*Material for this exercise:*
::::

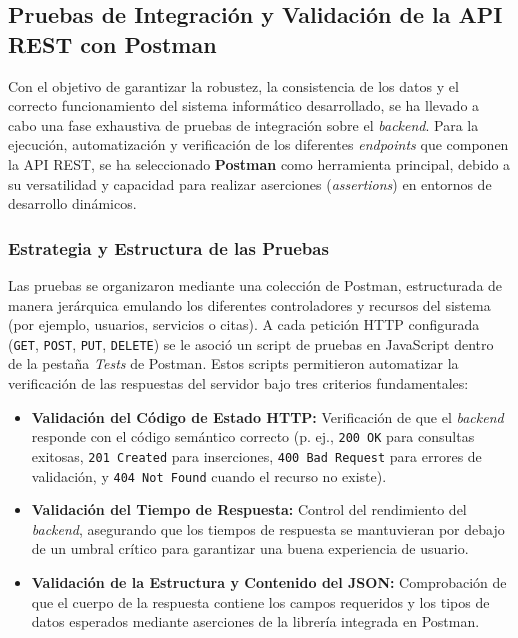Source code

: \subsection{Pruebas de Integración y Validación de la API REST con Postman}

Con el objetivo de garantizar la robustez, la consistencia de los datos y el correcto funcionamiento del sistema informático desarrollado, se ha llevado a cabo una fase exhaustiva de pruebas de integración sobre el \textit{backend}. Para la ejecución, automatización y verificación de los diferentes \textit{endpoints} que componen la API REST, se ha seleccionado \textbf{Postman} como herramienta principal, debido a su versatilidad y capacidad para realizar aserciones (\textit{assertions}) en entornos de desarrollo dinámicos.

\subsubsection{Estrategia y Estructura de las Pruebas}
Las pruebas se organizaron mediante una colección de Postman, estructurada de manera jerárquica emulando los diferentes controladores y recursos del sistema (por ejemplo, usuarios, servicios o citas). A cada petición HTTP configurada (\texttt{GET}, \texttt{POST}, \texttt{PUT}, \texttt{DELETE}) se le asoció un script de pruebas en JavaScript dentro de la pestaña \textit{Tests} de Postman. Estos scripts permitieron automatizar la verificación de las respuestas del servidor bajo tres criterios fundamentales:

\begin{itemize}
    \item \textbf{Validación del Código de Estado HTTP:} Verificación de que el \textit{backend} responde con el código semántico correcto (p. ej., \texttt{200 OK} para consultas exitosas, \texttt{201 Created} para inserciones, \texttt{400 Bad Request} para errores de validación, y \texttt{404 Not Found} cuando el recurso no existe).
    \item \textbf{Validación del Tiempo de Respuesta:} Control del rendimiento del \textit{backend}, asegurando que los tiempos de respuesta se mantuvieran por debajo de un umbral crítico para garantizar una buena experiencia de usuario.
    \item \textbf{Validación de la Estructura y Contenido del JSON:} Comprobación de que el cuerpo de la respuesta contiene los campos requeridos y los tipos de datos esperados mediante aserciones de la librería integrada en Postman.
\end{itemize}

::::

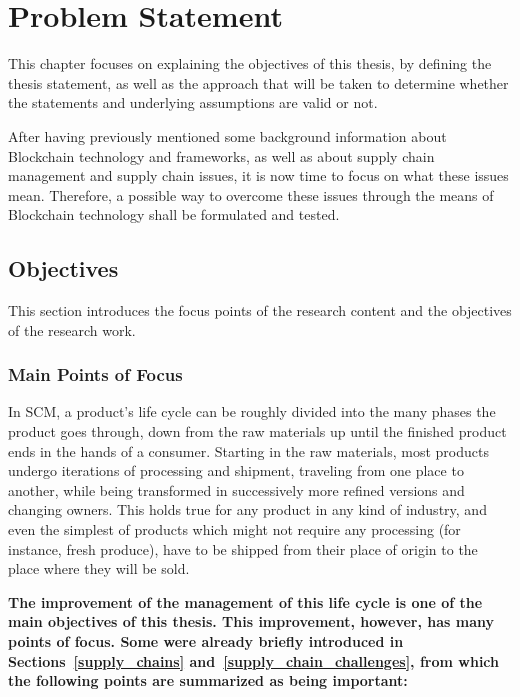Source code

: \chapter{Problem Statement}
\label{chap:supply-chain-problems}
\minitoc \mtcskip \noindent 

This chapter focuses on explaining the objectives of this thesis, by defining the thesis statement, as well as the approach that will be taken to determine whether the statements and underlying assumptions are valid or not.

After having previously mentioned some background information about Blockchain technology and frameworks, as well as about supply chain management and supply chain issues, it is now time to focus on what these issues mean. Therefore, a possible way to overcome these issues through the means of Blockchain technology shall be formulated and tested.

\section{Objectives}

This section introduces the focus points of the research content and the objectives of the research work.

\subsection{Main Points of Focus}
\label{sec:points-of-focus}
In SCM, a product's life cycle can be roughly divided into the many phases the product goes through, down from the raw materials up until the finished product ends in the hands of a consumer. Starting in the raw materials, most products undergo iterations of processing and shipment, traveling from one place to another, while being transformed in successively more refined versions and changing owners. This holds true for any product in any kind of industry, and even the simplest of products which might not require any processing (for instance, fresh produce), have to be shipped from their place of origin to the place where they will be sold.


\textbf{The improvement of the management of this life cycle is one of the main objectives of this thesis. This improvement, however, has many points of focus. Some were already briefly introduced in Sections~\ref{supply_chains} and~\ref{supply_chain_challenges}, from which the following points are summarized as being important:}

::::

*Problem statement:*
Each line in the listing that contains "textbf" should be returned.

*Solution below:*
Con el objetivo de garantizar la robustez, la consistencia de los datos y el correcto funcionamiento del sistema informático desarrollado, se ha llevado a cabo una fase exhaustiva de pruebas de integración sobre el \textit{backend}. Para la ejecución, automatización y verificación de los diferentes \textit{endpoints} que componen la API REST, se ha seleccionado \textbf{Postman} como herramienta principal, debido a su versatilidad y capacidad para realizar aserciones (\textit{assertions}) en entornos de desarrollo dinámicos.
    \item \textbf{Validación del Código de Estado HTTP:} Verificación de que el \textit{backend} responde con el código semántico correcto (p. ej., \texttt{200 OK} para consultas exitosas, \texttt{201 Created} para inserciones, \texttt{400 Bad Request} para errores de validación, y \texttt{404 Not Found} cuando el recurso no existe).
    \item \textbf{Validación del Tiempo de Respuesta:} Control del rendimiento del \textit{backend}, asegurando que los tiempos de respuesta se mantuvieran por debajo de un umbral crítico para garantizar una buena experiencia de usuario.
    \item \textbf{Validación de la Estructura y Contenido del JSON:} Comprobación de que el cuerpo de la respuesta contiene los campos requeridos y los tipos de datos esperados mediante aserciones de la librería integrada en Postman.
\textbf{The improvement of the management of this life cycle is one of the main objectives of this thesis. This improvement, however, has many points of focus. Some were already briefly introduced in Sections~\ref{supply_chains} and~\ref{supply_chain_challenges}, from which the following points are summarized as being important:}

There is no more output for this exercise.